**WHAT YOU ARE ASKED TO DO**
Would you copy each line of the data below that has "quot"?

[Stored data entries]
• • •

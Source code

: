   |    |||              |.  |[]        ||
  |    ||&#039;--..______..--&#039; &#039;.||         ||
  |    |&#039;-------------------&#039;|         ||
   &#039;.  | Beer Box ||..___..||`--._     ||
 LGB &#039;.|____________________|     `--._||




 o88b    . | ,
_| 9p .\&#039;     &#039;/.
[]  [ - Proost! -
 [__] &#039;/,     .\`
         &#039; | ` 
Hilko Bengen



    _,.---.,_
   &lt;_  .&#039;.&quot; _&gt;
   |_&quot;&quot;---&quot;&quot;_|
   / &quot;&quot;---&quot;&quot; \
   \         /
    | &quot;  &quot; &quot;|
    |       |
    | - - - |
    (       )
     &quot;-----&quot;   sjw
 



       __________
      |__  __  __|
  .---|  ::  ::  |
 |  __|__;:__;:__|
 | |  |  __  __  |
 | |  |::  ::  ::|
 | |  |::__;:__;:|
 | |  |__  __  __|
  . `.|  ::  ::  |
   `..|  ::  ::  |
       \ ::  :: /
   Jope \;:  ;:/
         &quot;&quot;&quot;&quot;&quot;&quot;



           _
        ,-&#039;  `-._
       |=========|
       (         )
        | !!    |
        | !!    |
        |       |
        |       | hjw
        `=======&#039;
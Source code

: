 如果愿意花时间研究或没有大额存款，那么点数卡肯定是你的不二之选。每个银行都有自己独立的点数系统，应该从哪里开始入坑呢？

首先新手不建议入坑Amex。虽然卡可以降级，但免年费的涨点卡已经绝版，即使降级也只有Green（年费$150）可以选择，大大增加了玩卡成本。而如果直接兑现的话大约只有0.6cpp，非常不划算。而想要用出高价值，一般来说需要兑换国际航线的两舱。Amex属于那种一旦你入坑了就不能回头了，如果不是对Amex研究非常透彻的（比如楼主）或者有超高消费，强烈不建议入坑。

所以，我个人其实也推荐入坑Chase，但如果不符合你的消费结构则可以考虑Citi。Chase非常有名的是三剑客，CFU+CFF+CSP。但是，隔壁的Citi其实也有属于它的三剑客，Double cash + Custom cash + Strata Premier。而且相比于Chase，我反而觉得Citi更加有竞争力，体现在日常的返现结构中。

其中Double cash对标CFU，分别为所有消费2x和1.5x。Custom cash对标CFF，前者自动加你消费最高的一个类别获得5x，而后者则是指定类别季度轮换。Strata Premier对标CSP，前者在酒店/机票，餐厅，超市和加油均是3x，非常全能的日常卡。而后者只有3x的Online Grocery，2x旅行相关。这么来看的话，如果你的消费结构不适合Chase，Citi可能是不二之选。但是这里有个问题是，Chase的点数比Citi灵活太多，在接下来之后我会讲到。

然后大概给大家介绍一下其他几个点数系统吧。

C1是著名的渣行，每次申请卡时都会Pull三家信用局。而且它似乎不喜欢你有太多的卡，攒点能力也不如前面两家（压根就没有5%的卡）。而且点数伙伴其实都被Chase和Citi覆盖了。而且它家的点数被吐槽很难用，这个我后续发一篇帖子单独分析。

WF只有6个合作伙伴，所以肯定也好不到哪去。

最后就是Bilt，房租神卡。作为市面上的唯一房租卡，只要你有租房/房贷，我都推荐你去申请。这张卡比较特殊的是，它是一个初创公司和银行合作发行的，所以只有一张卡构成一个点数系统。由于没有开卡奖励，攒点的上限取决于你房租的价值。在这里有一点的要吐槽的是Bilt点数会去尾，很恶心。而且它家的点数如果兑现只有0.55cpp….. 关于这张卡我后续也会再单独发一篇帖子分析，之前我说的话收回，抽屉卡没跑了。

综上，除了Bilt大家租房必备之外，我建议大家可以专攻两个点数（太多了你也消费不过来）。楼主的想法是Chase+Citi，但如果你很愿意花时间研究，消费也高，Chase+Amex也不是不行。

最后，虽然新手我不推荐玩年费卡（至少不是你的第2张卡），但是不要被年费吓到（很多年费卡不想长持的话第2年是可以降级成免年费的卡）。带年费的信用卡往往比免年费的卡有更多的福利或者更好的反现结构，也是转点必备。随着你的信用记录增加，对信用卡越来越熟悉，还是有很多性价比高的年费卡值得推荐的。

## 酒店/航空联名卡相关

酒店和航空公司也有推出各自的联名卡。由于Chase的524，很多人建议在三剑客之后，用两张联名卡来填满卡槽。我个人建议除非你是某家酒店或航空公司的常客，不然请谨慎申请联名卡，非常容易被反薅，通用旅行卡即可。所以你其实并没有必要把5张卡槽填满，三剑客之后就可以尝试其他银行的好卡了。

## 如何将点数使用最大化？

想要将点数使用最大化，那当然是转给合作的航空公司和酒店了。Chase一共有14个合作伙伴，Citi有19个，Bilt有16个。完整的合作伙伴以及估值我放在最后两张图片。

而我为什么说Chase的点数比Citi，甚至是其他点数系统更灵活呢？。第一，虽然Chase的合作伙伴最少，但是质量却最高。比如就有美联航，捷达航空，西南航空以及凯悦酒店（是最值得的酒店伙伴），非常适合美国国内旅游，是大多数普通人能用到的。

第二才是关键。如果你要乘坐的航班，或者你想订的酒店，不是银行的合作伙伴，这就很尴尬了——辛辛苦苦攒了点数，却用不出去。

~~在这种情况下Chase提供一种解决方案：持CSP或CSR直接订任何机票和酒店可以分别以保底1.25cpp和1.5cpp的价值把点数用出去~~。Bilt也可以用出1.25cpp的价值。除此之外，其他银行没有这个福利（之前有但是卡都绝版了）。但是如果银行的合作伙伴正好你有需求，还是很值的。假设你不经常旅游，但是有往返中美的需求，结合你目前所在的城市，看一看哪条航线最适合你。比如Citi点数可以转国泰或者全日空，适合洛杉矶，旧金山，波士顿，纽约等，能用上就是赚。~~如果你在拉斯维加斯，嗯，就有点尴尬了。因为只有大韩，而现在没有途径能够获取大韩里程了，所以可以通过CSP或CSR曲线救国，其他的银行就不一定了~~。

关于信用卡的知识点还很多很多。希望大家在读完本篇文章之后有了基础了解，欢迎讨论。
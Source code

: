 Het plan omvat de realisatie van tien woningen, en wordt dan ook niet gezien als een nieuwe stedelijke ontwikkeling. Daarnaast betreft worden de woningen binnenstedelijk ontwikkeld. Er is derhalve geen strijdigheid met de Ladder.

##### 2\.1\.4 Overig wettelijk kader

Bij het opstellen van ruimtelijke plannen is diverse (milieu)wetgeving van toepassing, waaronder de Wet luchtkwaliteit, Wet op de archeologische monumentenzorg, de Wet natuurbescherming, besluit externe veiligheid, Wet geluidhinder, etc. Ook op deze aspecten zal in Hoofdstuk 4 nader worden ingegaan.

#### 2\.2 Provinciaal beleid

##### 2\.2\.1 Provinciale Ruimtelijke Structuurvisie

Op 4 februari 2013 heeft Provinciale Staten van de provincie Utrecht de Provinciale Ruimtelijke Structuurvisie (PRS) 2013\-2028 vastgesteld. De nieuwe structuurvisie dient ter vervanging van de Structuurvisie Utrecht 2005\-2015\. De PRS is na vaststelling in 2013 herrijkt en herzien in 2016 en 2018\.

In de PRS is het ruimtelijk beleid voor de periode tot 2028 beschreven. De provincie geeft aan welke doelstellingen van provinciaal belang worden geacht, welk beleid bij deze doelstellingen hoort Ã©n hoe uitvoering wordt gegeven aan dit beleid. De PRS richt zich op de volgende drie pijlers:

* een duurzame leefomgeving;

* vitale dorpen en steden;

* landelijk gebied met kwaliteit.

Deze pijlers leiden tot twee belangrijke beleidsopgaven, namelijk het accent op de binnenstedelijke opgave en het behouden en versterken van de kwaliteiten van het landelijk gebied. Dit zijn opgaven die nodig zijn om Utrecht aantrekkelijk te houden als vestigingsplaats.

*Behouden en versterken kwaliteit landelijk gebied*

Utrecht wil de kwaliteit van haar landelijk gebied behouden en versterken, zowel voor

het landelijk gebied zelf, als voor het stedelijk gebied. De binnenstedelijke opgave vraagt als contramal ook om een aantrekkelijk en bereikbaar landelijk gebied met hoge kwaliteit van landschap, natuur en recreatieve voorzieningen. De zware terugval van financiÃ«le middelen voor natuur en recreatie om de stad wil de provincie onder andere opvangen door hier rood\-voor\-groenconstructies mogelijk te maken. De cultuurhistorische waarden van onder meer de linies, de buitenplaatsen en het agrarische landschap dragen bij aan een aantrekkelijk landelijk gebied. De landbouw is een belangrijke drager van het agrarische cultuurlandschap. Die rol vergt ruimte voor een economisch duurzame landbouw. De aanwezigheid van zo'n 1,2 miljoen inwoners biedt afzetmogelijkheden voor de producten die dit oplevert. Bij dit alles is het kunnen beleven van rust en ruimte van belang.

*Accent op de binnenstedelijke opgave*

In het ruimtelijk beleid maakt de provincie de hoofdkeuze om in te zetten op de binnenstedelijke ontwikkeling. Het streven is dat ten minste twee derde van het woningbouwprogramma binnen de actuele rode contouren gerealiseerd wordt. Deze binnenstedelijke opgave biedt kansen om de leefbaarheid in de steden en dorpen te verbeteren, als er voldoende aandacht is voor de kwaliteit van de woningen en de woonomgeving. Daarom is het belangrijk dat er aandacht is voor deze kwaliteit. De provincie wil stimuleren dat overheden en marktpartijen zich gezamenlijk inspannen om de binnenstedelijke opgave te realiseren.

• • •

**EXPECTED ANSWER**
   &lt;_  .&#039;.&quot; _&gt;
   |_&quot;&quot;---&quot;&quot;_|
   / &quot;&quot;---&quot;&quot; \
    | &quot;  &quot; &quot;|
     &quot;-----&quot;   sjw
         &quot;&quot;&quot;&quot;&quot;&quot;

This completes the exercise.